• Instructions to follow: Go through the material line by line and copy each one with the word "send".

• Data to use:
====================

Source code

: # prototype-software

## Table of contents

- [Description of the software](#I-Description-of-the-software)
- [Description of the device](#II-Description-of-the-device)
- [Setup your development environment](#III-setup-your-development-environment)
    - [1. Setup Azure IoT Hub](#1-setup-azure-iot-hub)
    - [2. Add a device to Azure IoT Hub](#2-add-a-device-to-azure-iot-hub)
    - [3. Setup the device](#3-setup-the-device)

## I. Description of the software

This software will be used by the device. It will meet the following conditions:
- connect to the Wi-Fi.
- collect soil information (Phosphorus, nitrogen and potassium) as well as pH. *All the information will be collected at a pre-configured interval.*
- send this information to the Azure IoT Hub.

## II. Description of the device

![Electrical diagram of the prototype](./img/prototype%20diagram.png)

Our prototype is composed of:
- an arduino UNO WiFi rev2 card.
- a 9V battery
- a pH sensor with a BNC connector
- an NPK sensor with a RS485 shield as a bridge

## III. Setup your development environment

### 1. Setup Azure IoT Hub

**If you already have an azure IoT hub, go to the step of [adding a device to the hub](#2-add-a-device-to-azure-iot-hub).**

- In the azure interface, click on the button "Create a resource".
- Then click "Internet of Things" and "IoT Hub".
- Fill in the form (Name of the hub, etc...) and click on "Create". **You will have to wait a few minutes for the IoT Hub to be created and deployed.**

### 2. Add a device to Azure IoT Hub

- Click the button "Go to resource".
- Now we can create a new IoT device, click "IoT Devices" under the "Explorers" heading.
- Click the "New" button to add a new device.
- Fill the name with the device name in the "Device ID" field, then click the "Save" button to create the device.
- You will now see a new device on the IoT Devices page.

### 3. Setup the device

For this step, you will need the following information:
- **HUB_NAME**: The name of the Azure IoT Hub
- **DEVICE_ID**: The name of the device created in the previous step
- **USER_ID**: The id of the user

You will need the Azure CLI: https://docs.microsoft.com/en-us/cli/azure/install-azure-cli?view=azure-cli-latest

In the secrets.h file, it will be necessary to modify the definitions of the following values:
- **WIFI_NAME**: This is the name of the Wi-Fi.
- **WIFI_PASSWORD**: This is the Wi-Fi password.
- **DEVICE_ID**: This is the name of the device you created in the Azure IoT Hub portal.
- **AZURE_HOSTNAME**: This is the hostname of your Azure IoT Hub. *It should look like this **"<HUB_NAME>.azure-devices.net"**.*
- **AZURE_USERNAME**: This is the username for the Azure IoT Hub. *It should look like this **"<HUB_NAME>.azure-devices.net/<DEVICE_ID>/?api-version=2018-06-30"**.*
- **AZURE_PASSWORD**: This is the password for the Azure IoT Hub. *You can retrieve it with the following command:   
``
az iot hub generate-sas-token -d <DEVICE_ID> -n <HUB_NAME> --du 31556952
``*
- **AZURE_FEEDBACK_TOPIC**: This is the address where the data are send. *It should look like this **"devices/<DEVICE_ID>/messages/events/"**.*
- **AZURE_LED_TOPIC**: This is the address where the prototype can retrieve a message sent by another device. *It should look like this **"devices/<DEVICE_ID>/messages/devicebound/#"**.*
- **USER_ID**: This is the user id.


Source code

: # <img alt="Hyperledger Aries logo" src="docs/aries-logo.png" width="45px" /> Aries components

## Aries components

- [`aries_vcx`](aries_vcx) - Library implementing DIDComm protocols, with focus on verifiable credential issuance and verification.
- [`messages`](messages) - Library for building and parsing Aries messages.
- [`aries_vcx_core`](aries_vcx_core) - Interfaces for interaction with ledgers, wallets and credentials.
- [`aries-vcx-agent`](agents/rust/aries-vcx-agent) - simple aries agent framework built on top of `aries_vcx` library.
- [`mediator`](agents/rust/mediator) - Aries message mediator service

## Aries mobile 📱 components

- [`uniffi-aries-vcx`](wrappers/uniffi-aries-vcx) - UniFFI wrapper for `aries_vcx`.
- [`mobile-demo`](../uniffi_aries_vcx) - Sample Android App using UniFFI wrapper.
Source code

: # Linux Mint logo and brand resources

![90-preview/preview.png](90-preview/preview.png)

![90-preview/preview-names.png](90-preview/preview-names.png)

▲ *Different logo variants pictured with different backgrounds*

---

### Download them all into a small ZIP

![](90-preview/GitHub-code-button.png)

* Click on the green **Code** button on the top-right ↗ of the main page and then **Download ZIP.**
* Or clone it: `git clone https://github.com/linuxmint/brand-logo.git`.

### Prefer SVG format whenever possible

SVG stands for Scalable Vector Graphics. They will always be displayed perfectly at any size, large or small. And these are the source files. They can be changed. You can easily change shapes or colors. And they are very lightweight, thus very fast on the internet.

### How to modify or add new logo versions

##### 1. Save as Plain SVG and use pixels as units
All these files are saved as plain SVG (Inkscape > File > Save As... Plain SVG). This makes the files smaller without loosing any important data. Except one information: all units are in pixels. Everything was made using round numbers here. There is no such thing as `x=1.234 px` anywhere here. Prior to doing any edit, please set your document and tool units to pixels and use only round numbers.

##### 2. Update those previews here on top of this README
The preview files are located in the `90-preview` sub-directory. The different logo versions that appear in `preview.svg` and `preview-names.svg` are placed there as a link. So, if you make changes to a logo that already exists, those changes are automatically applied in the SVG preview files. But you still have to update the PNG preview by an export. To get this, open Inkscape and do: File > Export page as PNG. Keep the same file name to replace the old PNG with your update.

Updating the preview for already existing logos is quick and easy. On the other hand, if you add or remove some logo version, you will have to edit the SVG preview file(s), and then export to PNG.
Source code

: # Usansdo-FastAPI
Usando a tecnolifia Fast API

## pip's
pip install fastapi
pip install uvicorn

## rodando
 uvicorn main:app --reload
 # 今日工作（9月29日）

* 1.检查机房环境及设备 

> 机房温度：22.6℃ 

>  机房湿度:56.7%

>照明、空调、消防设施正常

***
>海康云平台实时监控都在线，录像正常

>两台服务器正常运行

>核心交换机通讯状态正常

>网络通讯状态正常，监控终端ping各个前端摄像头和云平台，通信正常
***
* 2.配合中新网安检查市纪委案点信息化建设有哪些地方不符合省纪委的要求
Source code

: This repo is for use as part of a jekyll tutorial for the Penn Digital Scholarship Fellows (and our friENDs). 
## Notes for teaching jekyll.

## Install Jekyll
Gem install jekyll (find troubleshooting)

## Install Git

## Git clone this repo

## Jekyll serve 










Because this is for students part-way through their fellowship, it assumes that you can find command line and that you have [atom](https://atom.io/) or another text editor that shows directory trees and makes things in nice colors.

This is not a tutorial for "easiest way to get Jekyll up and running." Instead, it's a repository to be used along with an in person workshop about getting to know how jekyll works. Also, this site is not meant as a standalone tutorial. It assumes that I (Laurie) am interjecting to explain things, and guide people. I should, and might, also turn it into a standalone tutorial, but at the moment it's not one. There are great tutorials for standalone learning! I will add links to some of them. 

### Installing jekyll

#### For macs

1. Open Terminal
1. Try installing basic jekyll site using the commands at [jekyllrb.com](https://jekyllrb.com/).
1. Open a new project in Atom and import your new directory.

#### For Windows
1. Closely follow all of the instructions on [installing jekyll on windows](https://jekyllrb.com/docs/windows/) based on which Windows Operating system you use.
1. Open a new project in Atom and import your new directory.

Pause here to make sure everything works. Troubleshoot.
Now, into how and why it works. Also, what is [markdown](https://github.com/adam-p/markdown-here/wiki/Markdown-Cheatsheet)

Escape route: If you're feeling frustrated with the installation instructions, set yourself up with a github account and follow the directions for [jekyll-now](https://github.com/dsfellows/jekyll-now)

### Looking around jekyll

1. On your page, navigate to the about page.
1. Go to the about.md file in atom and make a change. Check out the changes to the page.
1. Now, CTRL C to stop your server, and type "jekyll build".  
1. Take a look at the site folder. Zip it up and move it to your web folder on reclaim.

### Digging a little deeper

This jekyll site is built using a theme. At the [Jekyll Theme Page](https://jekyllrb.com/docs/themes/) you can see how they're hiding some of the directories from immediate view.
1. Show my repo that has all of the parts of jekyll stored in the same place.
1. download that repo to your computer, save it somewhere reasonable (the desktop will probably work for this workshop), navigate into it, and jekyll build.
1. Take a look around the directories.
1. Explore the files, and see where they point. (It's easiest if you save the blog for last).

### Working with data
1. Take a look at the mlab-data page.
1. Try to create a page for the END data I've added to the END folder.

====================

• Written solution:
- send this information to the Azure IoT Hub.
- **AZURE_FEEDBACK_TOPIC**: This is the address where the data are send. *It should look like this **"devices/<DEVICE_ID>/messages/events/"**.*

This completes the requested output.